Abstract: This paper presents a flexible and high-efficiency decoder for turbo product code using extended Hamming code. The supported component code ranges from (8, 4) to (128, 120) to provide enough flexibility for various communication standards. A novel Chase decoder architecture is developed with high efficiency using a low complexity algorithm. Moreover, a conflict free interleave memory access model for variable length is provided. A 90 nm standard cell technology shows that the decoder sustains a maximum throughput of 5.6 Gbps and consumes 300 k gates.
Introduction
Turbo product code (TPC) performs close to the Shannon limit and has lower complexity than turbo convolutional code [1] . TPC easily achieves throughput of gigabit per second by decoding rows and columns in parallel. Numerous wireless and optical communication protocols have adopted TPC, but their code length varies. For example, TPC in IEEE 802.16 chose the (16, 11), (32, 26), or (64, 57) extended Hamming code as component code in both row and column dimensions. Thus, the TPC decoder urgently needs high throughput and flexibility characteristics for future high data rate communication systems.

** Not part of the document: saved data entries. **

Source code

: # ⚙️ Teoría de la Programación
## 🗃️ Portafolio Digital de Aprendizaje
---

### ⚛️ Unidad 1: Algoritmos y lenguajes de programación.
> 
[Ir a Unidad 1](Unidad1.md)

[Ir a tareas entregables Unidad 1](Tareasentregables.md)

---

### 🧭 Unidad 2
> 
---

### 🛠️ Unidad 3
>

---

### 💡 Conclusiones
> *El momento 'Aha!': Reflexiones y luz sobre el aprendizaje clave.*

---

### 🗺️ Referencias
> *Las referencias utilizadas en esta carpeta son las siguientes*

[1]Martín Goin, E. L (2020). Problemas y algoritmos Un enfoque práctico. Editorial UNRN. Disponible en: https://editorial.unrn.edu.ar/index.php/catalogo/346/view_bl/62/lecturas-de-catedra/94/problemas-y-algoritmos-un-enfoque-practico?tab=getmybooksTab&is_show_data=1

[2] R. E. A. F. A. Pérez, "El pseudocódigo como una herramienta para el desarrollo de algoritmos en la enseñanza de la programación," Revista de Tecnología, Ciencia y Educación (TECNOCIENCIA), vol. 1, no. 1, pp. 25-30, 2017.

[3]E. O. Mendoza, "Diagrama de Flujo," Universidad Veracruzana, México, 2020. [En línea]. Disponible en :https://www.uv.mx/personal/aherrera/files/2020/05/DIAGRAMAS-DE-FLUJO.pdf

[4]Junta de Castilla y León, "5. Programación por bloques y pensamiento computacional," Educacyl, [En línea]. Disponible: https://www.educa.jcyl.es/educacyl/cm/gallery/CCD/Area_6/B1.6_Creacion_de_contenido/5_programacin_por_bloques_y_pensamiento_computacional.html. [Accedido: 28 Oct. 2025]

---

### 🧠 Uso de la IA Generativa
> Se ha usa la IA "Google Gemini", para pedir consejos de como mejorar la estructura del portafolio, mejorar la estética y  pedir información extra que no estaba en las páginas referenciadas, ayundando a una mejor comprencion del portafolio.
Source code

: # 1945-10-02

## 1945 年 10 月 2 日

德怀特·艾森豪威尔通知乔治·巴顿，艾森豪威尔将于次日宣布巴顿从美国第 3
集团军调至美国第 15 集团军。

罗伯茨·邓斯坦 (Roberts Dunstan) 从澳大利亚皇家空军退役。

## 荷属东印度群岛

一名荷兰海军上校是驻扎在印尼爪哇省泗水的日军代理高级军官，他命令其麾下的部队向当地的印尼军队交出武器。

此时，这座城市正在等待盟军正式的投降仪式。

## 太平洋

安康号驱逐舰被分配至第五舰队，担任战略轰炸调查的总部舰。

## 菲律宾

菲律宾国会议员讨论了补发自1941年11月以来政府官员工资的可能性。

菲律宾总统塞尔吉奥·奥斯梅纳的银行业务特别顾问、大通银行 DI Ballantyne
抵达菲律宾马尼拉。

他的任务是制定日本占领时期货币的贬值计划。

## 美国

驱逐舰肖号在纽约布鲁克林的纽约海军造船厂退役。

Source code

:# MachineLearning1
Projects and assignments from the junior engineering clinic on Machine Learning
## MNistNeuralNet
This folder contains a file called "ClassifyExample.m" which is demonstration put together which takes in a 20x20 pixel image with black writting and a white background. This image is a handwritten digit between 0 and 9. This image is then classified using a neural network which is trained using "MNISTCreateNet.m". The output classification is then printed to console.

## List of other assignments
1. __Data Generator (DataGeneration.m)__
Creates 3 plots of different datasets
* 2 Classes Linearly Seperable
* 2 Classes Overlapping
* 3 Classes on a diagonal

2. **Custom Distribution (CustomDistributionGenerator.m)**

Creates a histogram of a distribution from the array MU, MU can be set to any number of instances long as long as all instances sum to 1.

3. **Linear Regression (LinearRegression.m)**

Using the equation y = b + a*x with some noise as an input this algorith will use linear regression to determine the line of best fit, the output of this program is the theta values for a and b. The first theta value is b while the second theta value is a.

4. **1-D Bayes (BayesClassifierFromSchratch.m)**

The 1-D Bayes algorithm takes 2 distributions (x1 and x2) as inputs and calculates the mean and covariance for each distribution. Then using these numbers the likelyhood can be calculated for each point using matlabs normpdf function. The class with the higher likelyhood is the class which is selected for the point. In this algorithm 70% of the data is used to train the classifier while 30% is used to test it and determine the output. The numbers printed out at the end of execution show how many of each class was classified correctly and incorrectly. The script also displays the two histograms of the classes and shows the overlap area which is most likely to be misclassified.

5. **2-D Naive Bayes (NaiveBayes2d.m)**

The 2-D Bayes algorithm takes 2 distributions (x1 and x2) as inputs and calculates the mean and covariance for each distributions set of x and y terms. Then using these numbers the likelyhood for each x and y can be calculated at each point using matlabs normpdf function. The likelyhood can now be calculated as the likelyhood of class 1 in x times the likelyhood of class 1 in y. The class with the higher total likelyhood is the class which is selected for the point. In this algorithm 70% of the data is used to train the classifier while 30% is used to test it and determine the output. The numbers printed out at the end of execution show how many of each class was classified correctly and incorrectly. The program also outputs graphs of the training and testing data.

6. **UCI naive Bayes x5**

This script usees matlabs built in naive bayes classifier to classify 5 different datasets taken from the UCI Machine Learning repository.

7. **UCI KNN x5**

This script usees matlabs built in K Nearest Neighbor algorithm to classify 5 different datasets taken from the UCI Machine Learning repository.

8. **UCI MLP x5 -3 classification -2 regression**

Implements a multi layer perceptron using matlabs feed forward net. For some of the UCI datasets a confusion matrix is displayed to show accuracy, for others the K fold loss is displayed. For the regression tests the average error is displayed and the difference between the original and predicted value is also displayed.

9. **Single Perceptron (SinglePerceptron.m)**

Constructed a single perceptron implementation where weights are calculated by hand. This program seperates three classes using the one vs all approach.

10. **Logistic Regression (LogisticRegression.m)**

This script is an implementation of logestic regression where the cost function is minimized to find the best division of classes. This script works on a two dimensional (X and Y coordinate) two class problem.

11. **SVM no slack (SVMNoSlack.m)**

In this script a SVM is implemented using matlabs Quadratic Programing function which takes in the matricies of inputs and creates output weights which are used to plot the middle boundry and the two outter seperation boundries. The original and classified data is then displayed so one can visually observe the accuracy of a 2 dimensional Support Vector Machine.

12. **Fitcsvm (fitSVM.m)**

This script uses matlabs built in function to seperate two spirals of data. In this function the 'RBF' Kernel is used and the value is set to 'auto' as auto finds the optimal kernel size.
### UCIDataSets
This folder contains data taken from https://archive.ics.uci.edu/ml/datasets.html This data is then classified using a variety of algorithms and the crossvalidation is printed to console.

A TPC decoder is composed of soft input soft output (SISO) decoder and interleaving resource. Most TPC decoders use Chase algorithm for SISO decoding of block code. Register file, memory, and connection network are candidates for turbo code interleaving resource. Numerous implementations have been proposed, but few have achieved high efficiency while supporting flexibility. In this paper, a high-efficiency Chase decoder for TPC is designed using a low complexity algorithm. Moreover, we propose the conflict free memory access model of using memory as interleaving resource, and support variable code length in our design. We implement the TPC decoder using several Chase decoders and interleaving memory on Chartered 90 nm CMOS technology.
TPC decoder design

Low complexity Chase decoding algorithm
The Chase algorithm of block code includes three steps: least reliable sorting, test vector decoding, and soft output. In the least reliable sorting, input R = {r 0 , r 1 . . . r n−1 } is sorted to determine the p least reliable value in R, and a hard decision is defined by Y = sign(R). Then 2 p test vectors are generated according to p and Y , which traverse all possible codes on p locations. After algebraic decoding of test vectors, a valid code set is generated, where D = {d 0 , d 1 . . . d n−1 } is the code with minimal Euclidean distance to R. In the soft output, the decoder seeks a candidate code C in the valid code set with a minimal distance to R and d i = c i for every position i. The soft value is then calculated by C and D.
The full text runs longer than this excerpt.